- ACTION ITEM:
Please filter the entries and return only the lines that include "full".

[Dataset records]
=== Section Start ===

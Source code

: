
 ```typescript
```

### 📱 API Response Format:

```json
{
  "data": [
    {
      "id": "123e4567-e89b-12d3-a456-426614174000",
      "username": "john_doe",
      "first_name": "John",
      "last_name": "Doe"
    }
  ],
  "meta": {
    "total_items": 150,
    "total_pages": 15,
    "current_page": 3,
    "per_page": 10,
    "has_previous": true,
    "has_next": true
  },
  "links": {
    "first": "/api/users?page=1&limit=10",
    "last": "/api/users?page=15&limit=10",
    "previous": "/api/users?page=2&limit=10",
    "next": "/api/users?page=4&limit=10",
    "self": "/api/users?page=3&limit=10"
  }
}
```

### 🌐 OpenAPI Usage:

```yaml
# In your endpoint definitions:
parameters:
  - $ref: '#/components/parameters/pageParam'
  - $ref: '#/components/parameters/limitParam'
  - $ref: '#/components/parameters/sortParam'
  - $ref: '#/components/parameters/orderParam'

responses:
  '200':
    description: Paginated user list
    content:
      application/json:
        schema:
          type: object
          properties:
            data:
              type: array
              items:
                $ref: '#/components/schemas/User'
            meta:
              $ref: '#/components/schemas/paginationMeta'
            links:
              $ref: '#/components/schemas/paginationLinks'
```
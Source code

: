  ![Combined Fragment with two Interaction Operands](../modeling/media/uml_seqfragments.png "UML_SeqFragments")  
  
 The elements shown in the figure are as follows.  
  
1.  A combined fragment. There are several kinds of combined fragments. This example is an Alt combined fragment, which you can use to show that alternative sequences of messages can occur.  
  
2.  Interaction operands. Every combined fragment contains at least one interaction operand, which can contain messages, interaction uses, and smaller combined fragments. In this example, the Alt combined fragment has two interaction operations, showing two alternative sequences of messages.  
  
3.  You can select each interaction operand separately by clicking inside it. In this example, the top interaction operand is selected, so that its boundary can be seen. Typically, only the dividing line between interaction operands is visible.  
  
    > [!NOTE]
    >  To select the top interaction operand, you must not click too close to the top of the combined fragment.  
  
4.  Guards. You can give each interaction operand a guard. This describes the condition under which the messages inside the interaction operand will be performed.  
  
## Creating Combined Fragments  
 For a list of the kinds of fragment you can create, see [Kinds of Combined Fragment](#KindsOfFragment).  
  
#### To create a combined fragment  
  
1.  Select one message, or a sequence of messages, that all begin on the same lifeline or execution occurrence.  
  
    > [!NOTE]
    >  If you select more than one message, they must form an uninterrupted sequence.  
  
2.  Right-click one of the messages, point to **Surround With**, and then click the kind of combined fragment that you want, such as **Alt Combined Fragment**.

=== Section End ===
=== Section Start ===

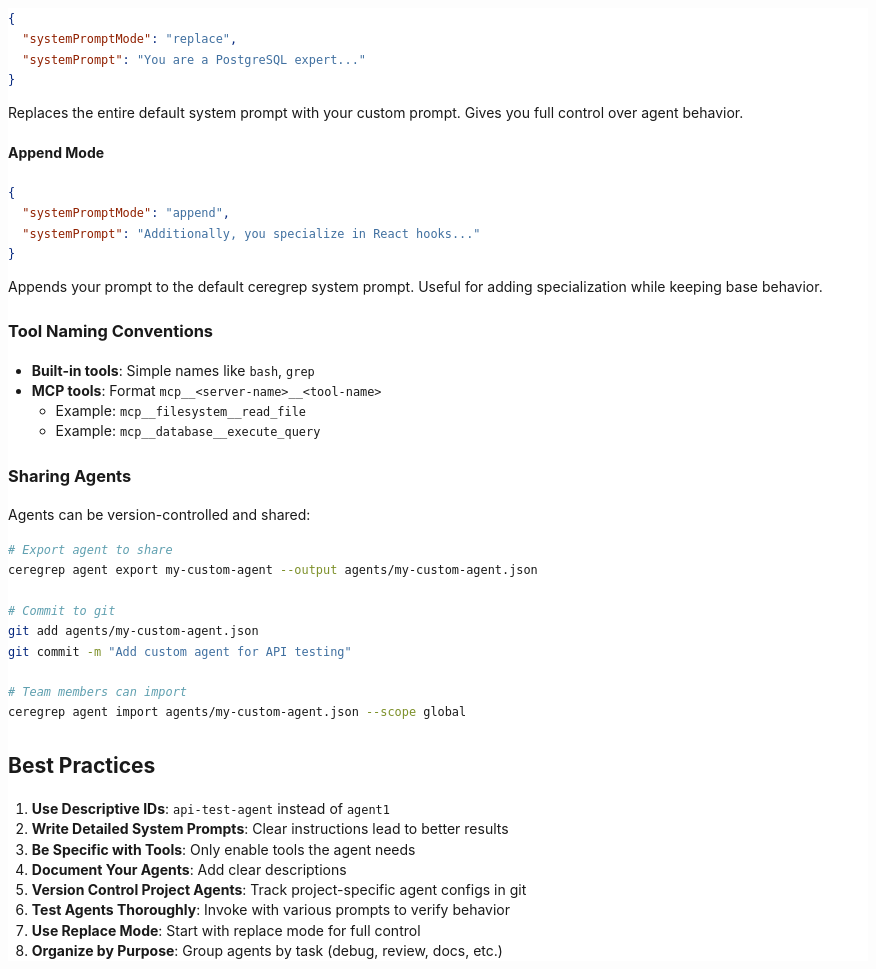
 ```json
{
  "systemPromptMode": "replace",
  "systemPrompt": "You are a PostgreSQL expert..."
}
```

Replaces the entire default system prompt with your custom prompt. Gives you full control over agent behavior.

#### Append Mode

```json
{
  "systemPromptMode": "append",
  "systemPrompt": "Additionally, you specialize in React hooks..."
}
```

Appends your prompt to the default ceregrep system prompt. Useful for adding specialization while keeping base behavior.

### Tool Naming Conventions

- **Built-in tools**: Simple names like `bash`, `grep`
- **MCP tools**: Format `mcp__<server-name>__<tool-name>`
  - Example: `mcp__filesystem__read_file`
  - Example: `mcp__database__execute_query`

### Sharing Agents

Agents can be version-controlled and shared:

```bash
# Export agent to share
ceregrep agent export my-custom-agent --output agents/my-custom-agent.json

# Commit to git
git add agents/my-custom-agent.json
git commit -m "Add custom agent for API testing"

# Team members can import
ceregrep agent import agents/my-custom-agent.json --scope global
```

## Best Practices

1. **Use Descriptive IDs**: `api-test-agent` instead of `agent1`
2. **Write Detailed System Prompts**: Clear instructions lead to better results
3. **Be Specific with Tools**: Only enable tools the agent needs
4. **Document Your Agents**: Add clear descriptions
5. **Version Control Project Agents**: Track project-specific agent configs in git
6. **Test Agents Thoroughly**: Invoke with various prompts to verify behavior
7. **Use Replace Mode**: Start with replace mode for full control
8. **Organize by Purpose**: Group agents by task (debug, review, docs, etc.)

=== Section End ===

- ANSWER AREA:
Replaces the entire default system prompt with your custom prompt. Gives you full control over agent behavior.
7. **Use Replace Mode**: Start with replace mode for full control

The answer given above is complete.